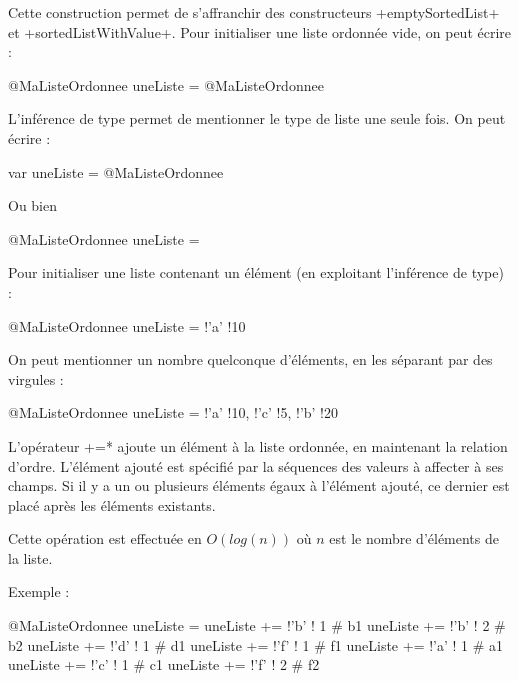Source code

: 
Cette construction permet de s'affranchir des constructeurs \ggst+emptySortedList+ et \ggst+sortedListWithValue+. Pour initialiser une liste ordonnée vide, on peut écrire :

\begin{galgas3}
@MaListeOrdonnee uneListe = @MaListeOrdonnee {}
\end{galgas3}

L'inférence de type permet de mentionner le type de liste une seule fois. On peut écrire :
\begin{galgas3}
var uneListe = @MaListeOrdonnee {}
\end{galgas3}

Ou bien
\begin{galgas3}
@MaListeOrdonnee uneListe = {}
\end{galgas3}


Pour initialiser une liste contenant un élément (en exploitant l'inférence de type) :
\begin{galgas3}
@MaListeOrdonnee uneListe = {!'a' !10}
\end{galgas3}

On peut mentionner un nombre quelconque d'éléments, en les séparant par des virgules :
\begin{galgas3}
@MaListeOrdonnee uneListe = {!'a' !10, !'c' !5, !'b' !20}
\end{galgas3}





L'opérateur \ggst*+=* ajoute un élément à la liste ordonnée, en maintenant la relation d'ordre. L'élément ajouté est spécifié par la séquences des valeurs à affecter à ses champs. Si il y a un ou plusieurs éléments égaux à l'élément ajouté, ce dernier est placé après les éléments existants.


Cette opération est effectuée en $O(log (n))$ où $n$ est le nombre d'éléments de la liste.

Exemple :

\begin{galgas3}
@MaListeOrdonnee uneListe = {}
uneListe += !'b' ! 1 # b1
uneListe += !'b' ! 2 # b2
uneListe += !'d' ! 1 # d1
uneListe += !'f' ! 1 # f1
uneListe += !'a' ! 1 # a1
uneListe += !'c' ! 1 # c1
uneListe += !'f' ! 2 # f2
\end{galgas3}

★ ★ ★ ★ ★

■ To do:
Would you return all the data exactly as given, minus the pictures?

■ Exercise response:
Source code

: 
Cette construction permet de s'affranchir des constructeurs \ggst+emptySortedList+ et \ggst+sortedListWithValue+. Pour initialiser une liste ordonnée vide, on peut écrire :

\begin{galgas3}
@MaListeOrdonnee uneListe = @MaListeOrdonnee {}
\end{galgas3}

L'inférence de type permet de mentionner le type de liste une seule fois. On peut écrire :
\begin{galgas3}
var uneListe = @MaListeOrdonnee {}
\end{galgas3}

Ou bien
\begin{galgas3}
@MaListeOrdonnee uneListe = {}
\end{galgas3}


Pour initialiser une liste contenant un élément (en exploitant l'inférence de type) :
\begin{galgas3}
@MaListeOrdonnee uneListe = {!'a' !10}
\end{galgas3}

On peut mentionner un nombre quelconque d'éléments, en les séparant par des virgules :
\begin{galgas3}
@MaListeOrdonnee uneListe = {!'a' !10, !'c' !5, !'b' !20}
\end{galgas3}





L'opérateur \ggst*+=* ajoute un élément à la liste ordonnée, en maintenant la relation d'ordre. L'élément ajouté est spécifié par la séquences des valeurs à affecter à ses champs. Si il y a un ou plusieurs éléments égaux à l'élément ajouté, ce dernier est placé après les éléments existants.


Cette opération est effectuée en $O(log (n))$ où $n$ est le nombre d'éléments de la liste.

Exemple :

\begin{galgas3}
@MaListeOrdonnee uneListe = {}
uneListe += !'b' ! 1 # b1
uneListe += !'b' ! 2 # b2
uneListe += !'d' ! 1 # d1
uneListe += !'f' ! 1 # f1
uneListe += !'a' ! 1 # a1
uneListe += !'c' ! 1 # c1
uneListe += !'f' ! 2 # f2
\end{galgas3}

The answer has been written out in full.